In [1]:
import copy
import matplotlib.pyplot as plt
import numpy as np
import random
import time
import torch
import torch.nn.functional as F
from tqdm import tqdm

In [2]:
# set the seed so we get the same results from here on for each run
torch.manual_seed(42)

<torch._C.Generator at 0x125709cb0>

In [4]:
class TestModel(torch.nn.Module):
    def __init__(self, hidden_size):
        super().__init__()
        self.embedding = torch.nn.Embedding(10, hidden_size)
        self.linear = torch.nn.Linear(hidden_size, hidden_size)
        self.lm_head = torch.nn.Linear(hidden_size, 10)

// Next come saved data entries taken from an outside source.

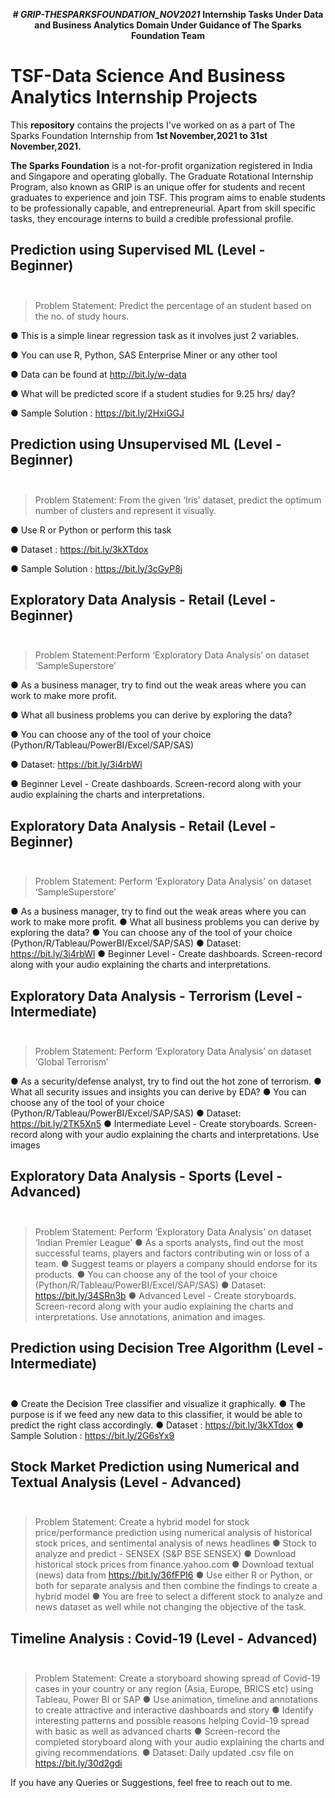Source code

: <p align="center">
  <b><i># GRIP-THESPARKSFOUNDATION_NOV2021</i></b>
<b>Internship Tasks Under Data and Business Analytics Domain Under Guidance of The Sparks Foundation Team</b>

# TSF-Data Science And Business Analytics Internship Projects

This **repository** contains the projects I've worked on as a part of The Sparks Foundation Internship from **1st November,2021 to 31st November,2021.**

**The Sparks Foundation** is a not-for-profit organization registered in India and Singapore and operating globally. 
The Graduate Rotational Internship Program, also known as GRIP is an unique offer for students and recent graduates to experience and join TSF.
 This program aims to enable students to be professionally capable, and entrepreneurial. Apart from skill specific tasks, they encourage interns to build a credible professional profile.

## Prediction using Supervised ML (Level - Beginner) <br> <br>

> Problem Statement: Predict the percentage of an student based on the no. of study hours.

● This is a simple linear regression task as it involves just 2 variables.
  
● You can use R, Python, SAS Enterprise Miner or any other tool
  
● Data can be found at http://bit.ly/w-data
  
● What will be predicted score if a student studies for 9.25 hrs/ day?
  
● Sample Solution : https://bit.ly/2HxiGGJ
  

## Prediction using Unsupervised ML (Level - Beginner)<br><br>

> Problem Statement: From the given ‘Iris’ dataset, predict the optimum number of clusters and represent it visually.

● Use R or Python or perform this task
  
● Dataset : https://bit.ly/3kXTdox
  
● Sample Solution : https://bit.ly/3cGyP8j

## Exploratory Data Analysis - Retail (Level - Beginner) <br><br>
  
> Problem Statement:Perform ‘Exploratory Data Analysis’ on dataset ‘SampleSuperstore’

● As a business manager, try to find out the weak areas where you can work to make more profit.
  
● What all business problems you can derive by exploring the data?
  
● You can choose any of the tool of your choice
(Python/R/Tableau/PowerBI/Excel/SAP/SAS)
  
● Dataset: https://bit.ly/3i4rbWl
  
● Beginner Level - Create dashboards. Screen-record along with your audio explaining the charts and interpretations.
  



## Exploratory Data Analysis - Retail (Level - Beginner) <br><br>

> Problem Statement: Perform ‘Exploratory Data Analysis’ on dataset ‘SampleSuperstore’

● As a business manager, try to find out the weak areas where you can work to make more profit.
● What all business problems you can derive by exploring the data?
● You can choose any of the tool of your choice
(Python/R/Tableau/PowerBI/Excel/SAP/SAS)
● Dataset: https://bit.ly/3i4rbWl
● Beginner Level - Create dashboards. Screen-record along with your
audio explaining the charts and interpretations.

## Exploratory Data Analysis - Terrorism (Level - Intermediate) <br><br>
> Problem Statement: Perform ‘Exploratory Data Analysis’ on dataset ‘Global Terrorism’

● As a security/defense analyst, try to find out the hot zone of terrorism.
● What all security issues and insights you can derive by EDA?
● You can choose any of the tool of your choice
(Python/R/Tableau/PowerBI/Excel/SAP/SAS)
● Dataset: https://bit.ly/2TK5Xn5
● Intermediate Level - Create storyboards. Screen-record along with
your audio explaining the charts and interpretations. Use images


## Exploratory Data Analysis - Sports (Level - Advanced)<br><br>

> Problem Statement: Perform ‘Exploratory Data Analysis’ on dataset ‘Indian Premier League’
● As a sports analysts, find out the most successful teams, players and factors contributing win or loss of a team.
● Suggest teams or players a company should endorse for its products.
● You can choose any of the tool of your choice
(Python/R/Tableau/PowerBI/Excel/SAP/SAS)
● Dataset: https://bit.ly/34SRn3b
● Advanced Level - Create storyboards. Screen-record along with your audio explaining the charts and interpretations. Use annotations, animation and images.

## Prediction using Decision Tree Algorithm (Level - Intermediate)<br><br>

● Create the Decision Tree classifier and visualize it graphically.
● The purpose is if we feed any new data to this classifier, it would be able to
predict the right class accordingly.
● Dataset : https://bit.ly/3kXTdox
● Sample Solution : https://bit.ly/2G6sYx9

## Stock Market Prediction using Numerical and Textual Analysis (Level - Advanced) <br><br>

> Problem Statement: Create a hybrid model for stock price/performance prediction using numerical analysis of historical stock prices, and sentimental analysis of news headlines
● Stock to analyze and predict - SENSEX (S&P BSE SENSEX)
● Download historical stock prices from finance.yahoo.com
● Download textual (news) data from https://bit.ly/36fFPI6
● Use either R or Python, or both for separate analysis and then
combine the findings to create a hybrid model
● You are free to select a different stock to analyze and news dataset as well while not changing the objective of the task.

## Timeline Analysis : Covid-19 (Level - Advanced) <br><br>
> Problem Statement:  Create a storyboard showing spread of Covid-19 cases in your country or any region (Asia, Europe, BRICS etc) using Tableau, Power BI or SAP
● Use animation, timeline and annotations to create attractive and interactive dashboards and story
● Identify interesting patterns and possible reasons helping Covid-19 spread with basic as well as advanced charts
● Screen-record the completed storyboard along with your audio explaining the charts and giving recommendations.
● Dataset: Daily updated .csv file on https://bit.ly/30d2gdi

If you have any Queries or Suggestions, feel free to reach out to me.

    def forward(self, input_ids):
        x = self.embedding(input_ids)
        x = self.linear(x)
        x = self.lm_head(x)
        return x

In [5]:
# set a reasonable hidden size to illustrate the small fraction params needed to be added for LoRA
hidden_size = 1024
model = TestModel(hidden_size)


In [7]:
# dummy inputs
input_ids = torch.LongTensor([[0, 1, 2, 3, 4, 5, 6, 7]])

In [8]:
# toy example of a detokenizer
# The vocabulary is only consists of 10 words (different colors)
detokenizer = ['red', 'green', 'blue', 'yellow', 'black', 'white', 'purple', 'orange', 'pink', 'brown']


In [17]:
# this is the same generation step as we saw in lesson 2 (batching)
def generate_token(model, **kwargs):
    with torch.no_grad():
        logits = model(**kwargs)
    last_logis = logits[:, -1, :]
    next_token_ids = last_logis.argmax(dim=1)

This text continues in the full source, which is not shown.